申立て、報告等の徴取・検査等の権限 証券監視委への権限委任規定 申立て、報告等の徴取・検査等の対象
第187条 第194条の7第4項第1号 関係人、参考人、鑑定人
第192条第1項 第194条の7第4項第2号 下記に定める行為を行い、又は行おうとする者。
  • 緊急の必要があり、かつ、公益及び投資者保護のため必要かつ適当であるときで、金商法又は同法に基づく命令に違反する行為。
  • 金商法第二条第二項第五号若しくは第六号に掲げる権利等に関し出資され、又は拠出された金銭等を充てて行われる事業に係る業務執行が著しく適正を欠き、かつ、現に投資者の利益が著しく害されている場合等において、投資者の損害の拡大を防止する緊急の必要があるときで、これらの権利に係る同条第八項第七号から第九号までに掲げる行為。
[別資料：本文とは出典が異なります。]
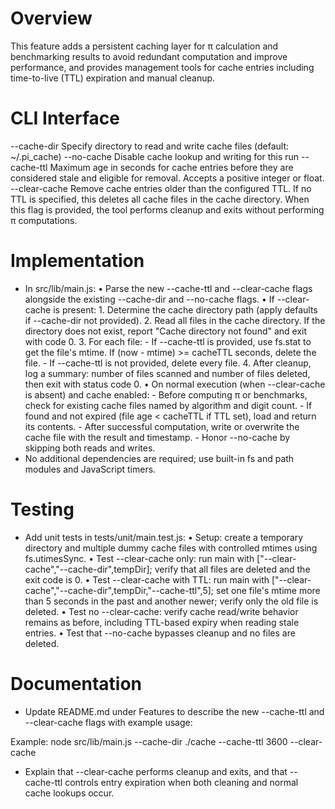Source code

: # Overview

This feature adds a persistent caching layer for π calculation and benchmarking results to avoid redundant computation and improve performance, and provides management tools for cache entries including time-to-live (TTL) expiration and manual cleanup.

# CLI Interface

--cache-dir <path>
    Specify directory to read and write cache files (default: ~/.pi_cache)
--no-cache
    Disable cache lookup and writing for this run
--cache-ttl <seconds>
    Maximum age in seconds for cache entries before they are considered stale and eligible for removal. Accepts a positive integer or float.
--clear-cache
    Remove cache entries older than the configured TTL. If no TTL is specified, this deletes all cache files in the cache directory. When this flag is provided, the tool performs cleanup and exits without performing π computations.

# Implementation

- In src/lib/main.js:
  • Parse the new --cache-ttl and --clear-cache flags alongside the existing --cache-dir and --no-cache flags.
  • If --clear-cache is present:
      1. Determine the cache directory path (apply defaults if --cache-dir not provided).
      2. Read all files in the cache directory. If the directory does not exist, report "Cache directory not found" and exit with code 0.
      3. For each file:
         - If --cache-ttl is provided, use fs.stat to get the file's mtime. If (now - mtime) >= cacheTTL seconds, delete the file.
         - If --cache-ttl is not provided, delete every file.
      4. After cleanup, log a summary: number of files scanned and number of files deleted, then exit with status code 0.
  • On normal execution (when --clear-cache is absent) and cache enabled:
      - Before computing π or benchmarks, check for existing cache files named by algorithm and digit count.
      - If found and not expired (file age < cacheTTL if TTL set), load and return its contents.
      - After successful computation, write or overwrite the cache file with the result and timestamp.
      - Honor --no-cache by skipping both reads and writes.
- No additional dependencies are required; use built-in fs and path modules and JavaScript timers.

# Testing

- Add unit tests in tests/unit/main.test.js:
  • Setup: create a temporary directory and multiple dummy cache files with controlled mtimes using fs.utimesSync.
  • Test --clear-cache only: run main with ["--clear-cache","--cache-dir",tempDir]; verify that all files are deleted and the exit code is 0.
  • Test --clear-cache with TTL: run main with ["--clear-cache","--cache-dir",tempDir,"--cache-ttl",5]; set one file's mtime more than 5 seconds in the past and another newer; verify only the old file is deleted.
  • Test no --clear-cache: verify cache read/write behavior remains as before, including TTL-based expiry when reading stale entries.
  • Test that --no-cache bypasses cleanup and no files are deleted.

# Documentation

- Update README.md under Features to describe the new --cache-ttl and --clear-cache flags with example usage:

Example:
  node src/lib/main.js --cache-dir ./cache --cache-ttl 3600 --clear-cache

- Explain that --clear-cache performs cleanup and exits, and that --cache-ttl controls entry expiration when both cleaning and normal cache lookups occur.
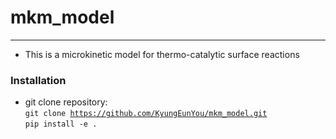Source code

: # mkm_model
--------------------------------------------------------------

* This is a microkinetic model for thermo-catalytic surface reactions

### Installation
* git clone repository:<br>
<code>git clone https://github.com/KyungEunYou/mkm_model.git</code><br>
<code>pip install -e .</code>
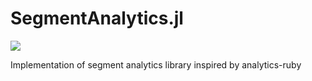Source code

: # SegmentAnalytics.jl

[![](https://img.shields.io/badge/docs-stable-blue.svg)](https://opensesame.github.io/SegmentAnalytics.jl)

Implementation of segment analytics library inspired by analytics-ruby
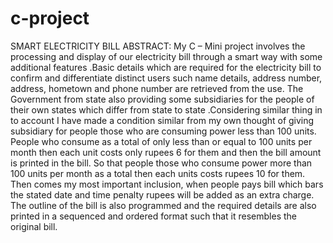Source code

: # c-project
SMART ELECTRICITY BILL 
ABSTRACT:
                        My C – Mini project involves the processing and display of our electricity bill through a smart way with some additional features .Basic details which are required for the electricity bill to confirm and differentiate distinct users such name details, address number, address, hometown and phone number are retrieved from the use. The Government from state also providing some subsidiaries for the people of their own states which differ from state to state .Considering similar thing in to account I have made a condition similar from my own thought of giving subsidiary for people those who are consuming power less than 100 units. People who consume as a total of only less than or equal to 100 units per month then each unit costs only rupees 6 for them and then the bill amount is printed in the bill. So that people those who consume power more than 100 units per month as a total then each units costs rupees 10 for them. Then comes my most important inclusion, when people pays bill which bars the stated date and time penalty rupees will be added as an extra charge. The outline of the bill is also programmed and the required details are also printed in a sequenced and ordered format such that it resembles the original bill. 
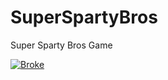 # SuperSpartyBros
 Super Sparty Bros Game

[![Broke](https://img.shields.io/badge/Currently_In_Development-red?style=flat)](#)
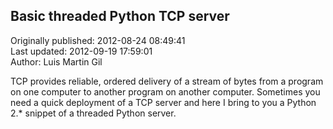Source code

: ## Basic threaded Python TCP server  
Originally published: 2012-08-24 08:49:41  
Last updated: 2012-09-19 17:59:01  
Author: Luis Martin Gil  
  
TCP provides reliable, ordered delivery of a stream of bytes from a program on one computer to another program on another computer. Sometimes you need a quick deployment of a TCP server and here I bring to you a Python 2.* snippet of a threaded Python server.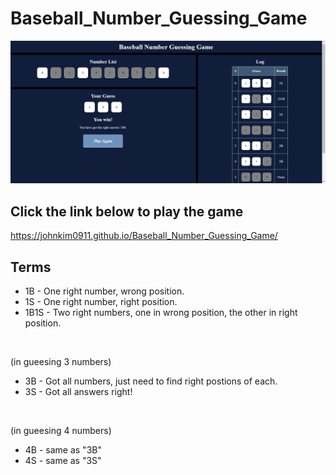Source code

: # Baseball_Number_Guessing_Game
<img src="https://github.com/JohnKim0911/Baseball_Number_Guessing_Game/blob/main/screenshot.png?raw=true" alt="Screenshot of the game">

## Click the link below to play the game
<a href="https://johnkim0911.github.io/Baseball_Number_Guessing_Game/" target="_blank">https://johnkim0911.github.io/Baseball_Number_Guessing_Game/</a>

## Terms
- 1B - One right number, wrong position.
- 1S - One right number, right position.
- 1B1S - Two right numbers, one in wrong position, the other in right position.
<br>

(in gueesing 3 numbers)
- 3B - Got all numbers, just need to find right postions of each.
- 3S - Got all answers right!
<br>

(in gueesing 4 numbers)
- 4B - same as "3B"
- 4S - same as "3S"
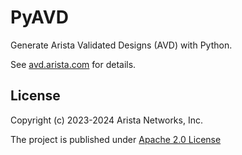 <!--
  ~ Copyright (c) 2023-2024 Arista Networks, Inc.
  ~ Use of this source code is governed by the Apache License 2.0
  ~ that can be found in the LICENSE file.
  -->

# PyAVD

Generate Arista Validated Designs (AVD) with Python.

See [avd.arista.com](https://avd.arista.com/stable/docs/pyavd.html) for details.

## License

Copyright (c) 2023-2024 Arista Networks, Inc.

The project is published under [Apache 2.0 License](https://github.com/aristanetworks/ansible-avd/blob/devel/ansible_collections/arista/avd/LICENSE)
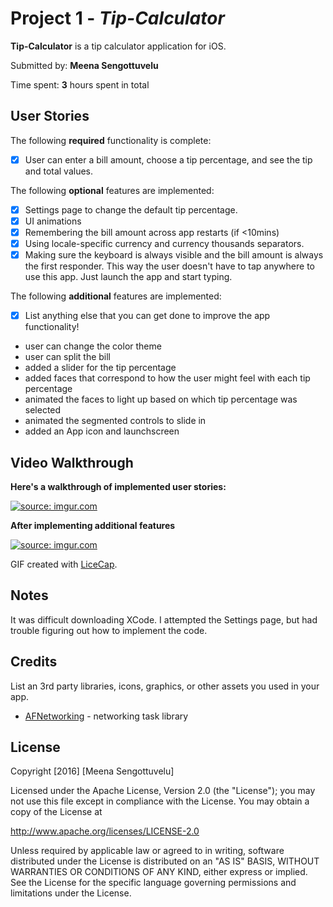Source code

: # Project 1 - *Tip-Calculator*

**Tip-Calculator** is a tip calculator application for iOS.

Submitted by: **Meena Sengottuvelu**

Time spent: **3** hours spent in total

## User Stories

The following **required** functionality is complete:

* [x] User can enter a bill amount, choose a tip percentage, and see the tip and total values.

The following **optional** features are implemented:
* [x] Settings page to change the default tip percentage.
* [x] UI animations
* [x] Remembering the bill amount across app restarts (if <10mins)
* [x] Using locale-specific currency and currency thousands separators.
* [x] Making sure the keyboard is always visible and the bill amount is always the first responder. This way the user doesn't have to tap anywhere to use this app. Just launch the app and start typing.

The following **additional** features are implemented:

- [x] List anything else that you can get done to improve the app functionality!
- user can change the color theme
- user can split the bill
- added a slider for the tip percentage
- added faces that correspond to how the user might feel with each tip percentage
- animated the faces to light up based on which tip percentage was selected
- animated the segmented controls to slide in
- added an App icon and launchscreen

## Video Walkthrough

**Here's a walkthrough of implemented user stories:**

<a href="http://imgur.com/84AQJ6i"><img src="http://imgur.com/84AQJ6i.gif" title="source: imgur.com" /></a>

**After implementing additional features**

<a href="http://imgur.com/H8kn58F"><img src="http://imgur.com/H8kn58F.gif" title="source: imgur.com" /></a>

GIF created with [LiceCap](http://www.cockos.com/licecap/).

## Notes

It was difficult downloading XCode.
I attempted the Settings page, but had trouble figuring out how to implement the code.

## Credits

List an 3rd party libraries, icons, graphics, or other assets you used in your app.

- [AFNetworking](https://github.com/AFNetworking/AFNetworking) - networking task library

## License

Copyright [2016] [Meena Sengottuvelu]

Licensed under the Apache License, Version 2.0 (the "License");
you may not use this file except in compliance with the License.
You may obtain a copy of the License at

http://www.apache.org/licenses/LICENSE-2.0

Unless required by applicable law or agreed to in writing, software
distributed under the License is distributed on an "AS IS" BASIS,
WITHOUT WARRANTIES OR CONDITIONS OF ANY KIND, either express or implied.
See the License for the specific language governing permissions and
limitations under the License.
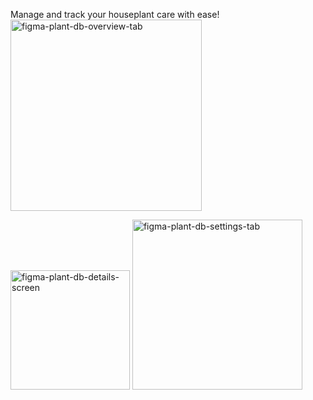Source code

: Manage and track your houseplant care with ease!
<img width="306" alt="figma-plant-db-overview-tab" src="https://github.com/user-attachments/assets/1d82a462-350b-4d31-ae63-f55fc0e3aa08" />

<img width="191" alt="figma-plant-db-details-screen" src="https://github.com/user-attachments/assets/16c5d0a0-27ce-4a12-bce6-15bc4df3d568" />

<img width="272" alt="figma-plant-db-settings-tab" src="https://github.com/user-attachments/assets/c91495ea-124e-4044-a810-9402ae83b605" />
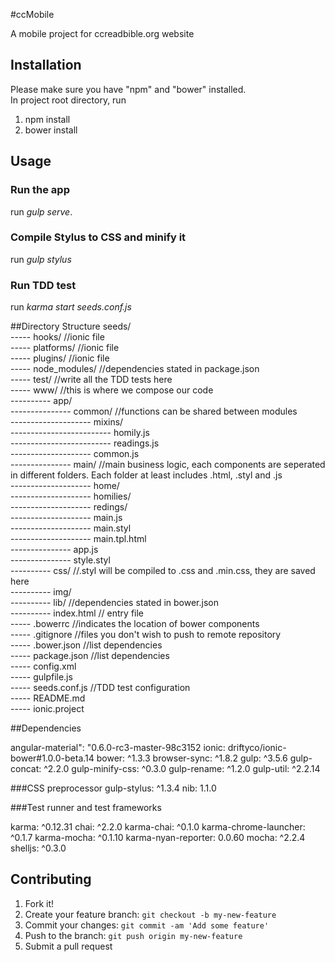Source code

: #ccMobile

A mobile project for ccreadbible.org website

## Installation

Please make sure you have "npm" and "bower" installed.  
In project root directory, run  
1. npm install  
2. bower install  

## Usage

### Run the app
run *gulp serve*.

### Compile Stylus to CSS and minify it
run *gulp stylus*

### Run TDD test 
run *karma start seeds.conf.js*

##Directory Structure
seeds/  
----- hooks/        //ionic file  
----- platforms/        //ionic file  
----- plugins/        //ionic file  
----- node_modules/        //dependencies stated in package.json  
----- test/        //write all the TDD tests here  
----- www/        //this is where we compose our code  
---------- app/  
--------------- common/        //functions can be shared between modules  
-------------------- mixins/   
------------------------- homily.js  
------------------------- readings.js  
-------------------- common.js  
--------------- main/        //main business logic, each components are seperated in different folders. Each folder at least includes .html, .styl and .js  
-------------------- home/  
-------------------- homilies/  
-------------------- redings/  
-------------------- main.js  
-------------------- main.styl  
-------------------- main.tpl.html  
--------------- app.js  
--------------- style.styl  
---------- css/        //.styl will be compiled to .css and .min.css, they are saved here                 
---------- img/   
---------- lib/        //dependencies stated in bower.json  
---------- index.html        // entry file  
----- .bowerrc        //indicates the location of bower components		  
----- .gitignore        //files you don't wish to push to remote repository   
----- .bower.json        //list dependencies  
----- package.json        //list dependencies  
----- config.xml  
----- gulpfile.js         
----- seeds.conf.js        //TDD test configuration  
----- README.md  
----- ionic.project  

##Dependencies

angular-material": "0.6.0-rc3-master-98c3152
ionic: driftyco/ionic-bower#1.0.0-beta.14
bower: ^1.3.3
browser-sync: ^1.8.2
gulp: ^3.5.6
gulp-concat: ^2.2.0
gulp-minify-css: ^0.3.0
gulp-rename: ^1.2.0
gulp-util: ^2.2.14

###CSS preprocessor
gulp-stylus: ^1.3.4
nib: 1.1.0

###Test runner and test frameworks

karma: ^0.12.31
chai: ^2.2.0
karma-chai: ^0.1.0
karma-chrome-launcher: ^0.1.7
karma-mocha: ^0.1.10
karma-nyan-reporter: 0.0.60
mocha: ^2.2.4
shelljs: ^0.3.0


## Contributing

1. Fork it!
2. Create your feature branch: `git checkout -b my-new-feature`
3. Commit your changes: `git commit -am 'Add some feature'`
4. Push to the branch: `git push origin my-new-feature`
5. Submit a pull request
金商法違反行為を行う者に対する裁判所への禁止命令等の申立て及びそのための調査の権限は、金融庁長官が自ら行うことを妨げない。

〔投信法〕

申立て、報告等の徴取・検査等の権限 証券監視委への権限委任規定 申立て、報告等の徴取・検査等の対象
第26条第1項(第54条第1項において準用する場合を含む。)、第219条第1項 第225条第4項第1号 受益証券の募集の取扱い等を現に行い、又は行おうとする者について、以下に該当するとき。
  • 投信法若しくは同法に基づく命令等に違反している場合で、投資者の損害の拡大を防止する緊急の必要があるとき。
  • 受益証券を発行する投資信託委託会社の運用の指図等が著しく適正を欠き、かつ、現に投資者の利益が著しく害されている場合等で、投資者の損害の拡大を防止する緊急の必要があるとき等。
第60条第1項、第223条第1項 第225条第4項第1号 外国投資信託等の受益証券の募集の取扱い等を現に行い、又は行おうとする者について、以下に該当するとき。
  • 受益証券に係る外国投資信託の資産の運用の指図等が著しく適正を欠き、かつ、現に投資者の利益が著しく害されている場合等で、投資者の損害の拡大を防止する緊急の必要があるとき等。
第26条第7項(第54条第1項において準用する場合を含む。)、第60条第3項、第219条第3項、第223条第3項において準用する金融商品取引法第187条の規定による権限 第225条第4項第2号 関係人、参考人、鑑定人

投信法違反行為等を行う者に対する裁判所への禁止命令等の申立て及びそのための調査の権限は、金融庁長官が自ら行うことを妨げない。